*** Block opens ***
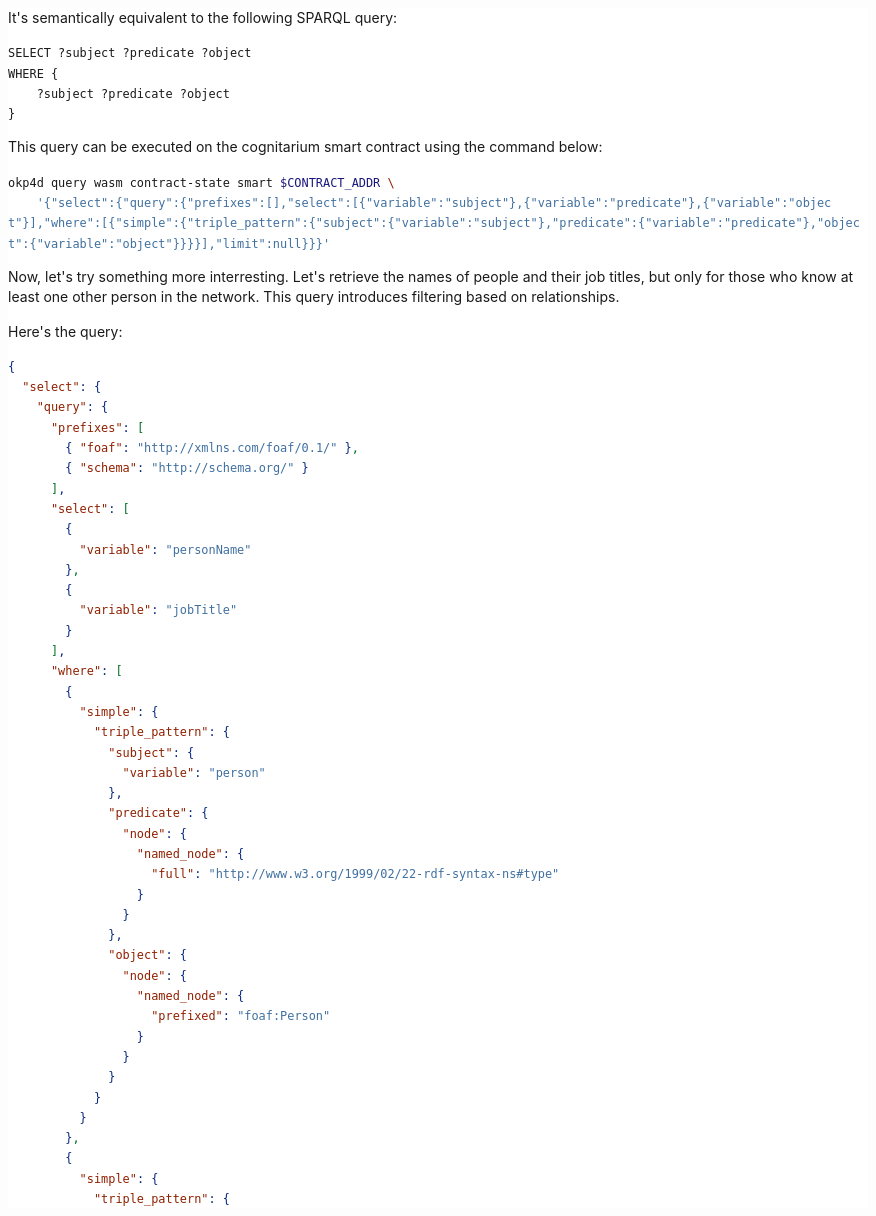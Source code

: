 It's semantically equivalent to the following SPARQL query:

```sparql
SELECT ?subject ?predicate ?object
WHERE {
    ?subject ?predicate ?object
}
```

This query can be executed on the cognitarium smart contract using the command below:

```bash
okp4d query wasm contract-state smart $CONTRACT_ADDR \
    '{"select":{"query":{"prefixes":[],"select":[{"variable":"subject"},{"variable":"predicate"},{"variable":"object"}],"where":[{"simple":{"triple_pattern":{"subject":{"variable":"subject"},"predicate":{"variable":"predicate"},"object":{"variable":"object"}}}}],"limit":null}}}'
```

Now, let's try something more interresting. Let's retrieve the names of people and their job titles, but only for those who know at least one other person in the network. This query introduces filtering based on relationships.

Here's the query:

```json
{
  "select": {
    "query": {
      "prefixes": [
        { "foaf": "http://xmlns.com/foaf/0.1/" },
        { "schema": "http://schema.org/" }
      ],
      "select": [
        {
          "variable": "personName"
        },
        {
          "variable": "jobTitle"
        }
      ],
      "where": [
        {
          "simple": {
            "triple_pattern": {
              "subject": {
                "variable": "person"
              },
              "predicate": {
                "node": {
                  "named_node": {
                    "full": "http://www.w3.org/1999/02/22-rdf-syntax-ns#type"
                  }
                }
              },
              "object": {
                "node": {
                  "named_node": {
                    "prefixed": "foaf:Person"
                  }
                }
              }
            }
          }
        },
        {
          "simple": {
            "triple_pattern": {
```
*** Block closes ***
### About this exercise
Search the entries for the word "smart" and pick out every line that holds it.

### Written reply
This query can be executed on the cognitarium smart contract using the command below:
okp4d query wasm contract-state smart $CONTRACT_ADDR \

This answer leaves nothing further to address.